August 14, 2016
Today we took communion at church. This was Wade’s first Lord’s Supper at East Brent, and he integrated it into the morning service instead of the evening service. He also completely changed his delivery style to foster a time of reflection. After giving the congregation a few moments of silence, he sang a song to further focus us on the significance of the ritual among Christians.
It was interesting to me that my quiet time, alone in my head, focused on prayer, was completely blank. It was as if somebody had hit the pause button on my brain and not changed out the soundtrack. There was far too little time set aside in the service for me to ever “catch up,” but it left me a little unnerved…enough to occupy my thinking this afternoon and evening.
And the longer I chewed on it, the more and more I became terribly aware that my word – the one that sums up where I need to be and am not anywhere near – surrendered.
I have serious control issues. I think that I spin my wheels every single day trying to capture each of SJ’s giggles and new phrases, her cuteness and her developmental milestones because I can’t control them. They are fleeting, and I know it. I think about how things could be better if only… If only she would be nicer to me right now, if only she had less screen time, if only she threw fewer tantrums, if only I didn’t work… I see all the bad food we feed her, and I heap loads of guilt on myself for not putting up more of a nutritional fight. I cringe when people don’t call her by her name, and I chastise myself for being so petty.
And then there’s my house… I only see the mess. I see the dishes in the sink, the dirt on the floor, the magazine pages on the porch, the mildew in the closet, and the hair in the shower. I see the easy things that could’ve been done on the way from point A to point B, and I harbor resentment that Jeremy doesn’t see it too.
And then there’s my day job (the one for which I get paid)… I start off with a list, and then I lose control of the steering wheel. I end up exhausted by distractions and frustrated at my inability to do a good job on the things I ultimately see as a priority. I get mad when people don’t listen to me and do what I tell them to do.

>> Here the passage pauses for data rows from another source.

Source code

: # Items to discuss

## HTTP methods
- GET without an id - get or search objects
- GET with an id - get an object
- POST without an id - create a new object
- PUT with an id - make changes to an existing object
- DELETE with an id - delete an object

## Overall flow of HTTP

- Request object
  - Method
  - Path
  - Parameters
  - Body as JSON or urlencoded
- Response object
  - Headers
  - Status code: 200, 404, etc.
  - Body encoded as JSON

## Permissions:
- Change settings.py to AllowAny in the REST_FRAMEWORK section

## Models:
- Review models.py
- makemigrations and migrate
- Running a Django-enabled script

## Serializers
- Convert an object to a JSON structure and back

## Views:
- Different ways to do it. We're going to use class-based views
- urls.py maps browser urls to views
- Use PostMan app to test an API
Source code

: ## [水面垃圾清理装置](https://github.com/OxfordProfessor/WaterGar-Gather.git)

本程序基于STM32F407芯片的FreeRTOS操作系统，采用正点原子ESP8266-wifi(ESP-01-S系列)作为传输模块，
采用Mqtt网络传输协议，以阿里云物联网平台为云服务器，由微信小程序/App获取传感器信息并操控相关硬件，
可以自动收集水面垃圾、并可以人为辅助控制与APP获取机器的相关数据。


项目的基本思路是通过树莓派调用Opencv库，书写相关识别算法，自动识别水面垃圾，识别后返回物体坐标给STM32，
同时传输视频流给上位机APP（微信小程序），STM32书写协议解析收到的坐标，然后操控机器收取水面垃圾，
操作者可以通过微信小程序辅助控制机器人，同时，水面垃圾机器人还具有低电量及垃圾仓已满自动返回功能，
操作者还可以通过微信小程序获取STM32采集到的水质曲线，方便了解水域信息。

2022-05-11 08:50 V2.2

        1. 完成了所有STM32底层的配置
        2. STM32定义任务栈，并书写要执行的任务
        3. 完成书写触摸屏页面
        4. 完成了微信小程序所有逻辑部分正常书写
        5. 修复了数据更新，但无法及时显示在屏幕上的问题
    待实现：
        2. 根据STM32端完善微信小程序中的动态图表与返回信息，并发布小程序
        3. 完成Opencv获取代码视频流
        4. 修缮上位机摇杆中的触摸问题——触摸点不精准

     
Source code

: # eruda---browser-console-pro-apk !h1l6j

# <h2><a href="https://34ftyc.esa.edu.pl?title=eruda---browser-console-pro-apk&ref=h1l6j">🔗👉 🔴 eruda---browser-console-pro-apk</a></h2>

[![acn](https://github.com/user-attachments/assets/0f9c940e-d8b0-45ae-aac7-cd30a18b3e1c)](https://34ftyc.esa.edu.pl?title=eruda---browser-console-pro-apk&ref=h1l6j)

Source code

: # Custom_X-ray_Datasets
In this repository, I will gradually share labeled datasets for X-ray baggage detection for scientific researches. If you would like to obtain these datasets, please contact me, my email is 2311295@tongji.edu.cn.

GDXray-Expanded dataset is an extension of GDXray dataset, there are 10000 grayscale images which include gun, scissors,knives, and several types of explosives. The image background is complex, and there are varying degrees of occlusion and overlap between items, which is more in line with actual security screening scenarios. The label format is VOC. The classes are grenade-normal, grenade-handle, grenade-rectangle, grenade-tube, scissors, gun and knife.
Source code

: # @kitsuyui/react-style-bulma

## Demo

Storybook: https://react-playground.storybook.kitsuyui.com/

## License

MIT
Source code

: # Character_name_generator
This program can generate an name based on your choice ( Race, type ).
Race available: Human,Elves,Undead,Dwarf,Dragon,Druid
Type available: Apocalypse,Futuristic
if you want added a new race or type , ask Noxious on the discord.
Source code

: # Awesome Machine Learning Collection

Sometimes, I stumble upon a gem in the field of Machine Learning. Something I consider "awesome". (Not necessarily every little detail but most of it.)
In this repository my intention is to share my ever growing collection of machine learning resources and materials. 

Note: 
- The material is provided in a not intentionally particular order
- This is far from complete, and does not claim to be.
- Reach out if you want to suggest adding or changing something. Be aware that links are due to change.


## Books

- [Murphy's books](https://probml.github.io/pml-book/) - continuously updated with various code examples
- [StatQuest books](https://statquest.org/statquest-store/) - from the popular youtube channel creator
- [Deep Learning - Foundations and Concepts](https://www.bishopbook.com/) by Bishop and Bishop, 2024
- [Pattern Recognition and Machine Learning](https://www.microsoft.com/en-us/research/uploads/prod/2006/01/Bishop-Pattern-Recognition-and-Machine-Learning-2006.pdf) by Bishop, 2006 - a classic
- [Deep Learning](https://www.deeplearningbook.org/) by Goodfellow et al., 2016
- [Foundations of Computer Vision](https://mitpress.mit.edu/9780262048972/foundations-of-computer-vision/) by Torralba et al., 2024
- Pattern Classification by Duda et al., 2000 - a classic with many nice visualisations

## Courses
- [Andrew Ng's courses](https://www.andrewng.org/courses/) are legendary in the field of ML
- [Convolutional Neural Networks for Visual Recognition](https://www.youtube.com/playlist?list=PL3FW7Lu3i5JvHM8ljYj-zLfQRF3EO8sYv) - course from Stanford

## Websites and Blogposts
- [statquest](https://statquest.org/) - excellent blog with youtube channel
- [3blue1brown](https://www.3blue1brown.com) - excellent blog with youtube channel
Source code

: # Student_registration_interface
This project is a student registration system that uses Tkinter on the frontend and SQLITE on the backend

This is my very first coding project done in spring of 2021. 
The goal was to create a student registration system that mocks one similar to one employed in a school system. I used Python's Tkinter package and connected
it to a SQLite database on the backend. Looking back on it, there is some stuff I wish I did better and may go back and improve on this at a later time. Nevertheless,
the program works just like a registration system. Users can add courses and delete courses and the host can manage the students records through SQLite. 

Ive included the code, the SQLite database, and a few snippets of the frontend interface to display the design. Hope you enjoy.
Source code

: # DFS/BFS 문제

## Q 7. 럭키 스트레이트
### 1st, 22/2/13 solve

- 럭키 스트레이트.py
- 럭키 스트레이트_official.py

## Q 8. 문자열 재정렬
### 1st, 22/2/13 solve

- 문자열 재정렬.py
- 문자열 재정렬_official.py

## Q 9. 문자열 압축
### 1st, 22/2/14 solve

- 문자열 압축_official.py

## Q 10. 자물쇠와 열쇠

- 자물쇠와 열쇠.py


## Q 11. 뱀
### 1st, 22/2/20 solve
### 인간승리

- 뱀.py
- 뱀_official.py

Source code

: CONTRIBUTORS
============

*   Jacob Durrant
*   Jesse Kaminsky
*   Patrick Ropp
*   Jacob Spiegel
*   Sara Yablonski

I get mad when I don’t have a handle on what and when we’re eating dinner. I get mad when dinner is “ruined” by life. I get mad when people don’t pay attention to me, and I get mad when time together isn’t all I think it might have been.
They more out of control I feel, the more judgmental I become. In the worst of mental spaces, I clean until I can find words appropriate to say to others.
I think more than anything I’m learning how little I actually can control and how unproductive and often mean it is for me to constantly try. What would it look like for me to worry with one thing at a time? What would it look like for me to care about others, accepting them exactly as they are, loving them regardless of what it does for me, and trusting that everything is okay even if it is completely out of my control. What would it look like for me to face every negative thought with awareness and immediately autocorrect towards genuine humility? I don’t want Selah June to see her mother as critical and guilt-stricken. I don’t want her to think that my love for her is conditional. She doesn’t have to want to be with me or want to hug me or say nice things to me for me to love her. That is there regardless of her behavior.
And I don’t want to spin my wheels living out the life I think others expect me to live only to miss the life right here under my nose. Look at this! One week into school, and she’s rocking it like a champ!
We had such a good day yesterday. We found our awesome new Selah June car. We took it out even at the park and played in it all around the parking lot.
We kept it in the backseat next to us on the drive home and held onto it so it wouldn’t fall down.
Then we got it out at home and drove it all around the living room. It gave us an awesome drive in experience for watching Daniel Tiger, Chuggington, Curious George, and Paw Patrol.
It has a cup holder so we can take our milk with us anywhere we go, and we can even drive it while eating (Mommy’s) snacks!!
This morning we woke up excited to jump back behind the wheel. She’s got a thing for this toy. It’s definitely a huge favorite right now.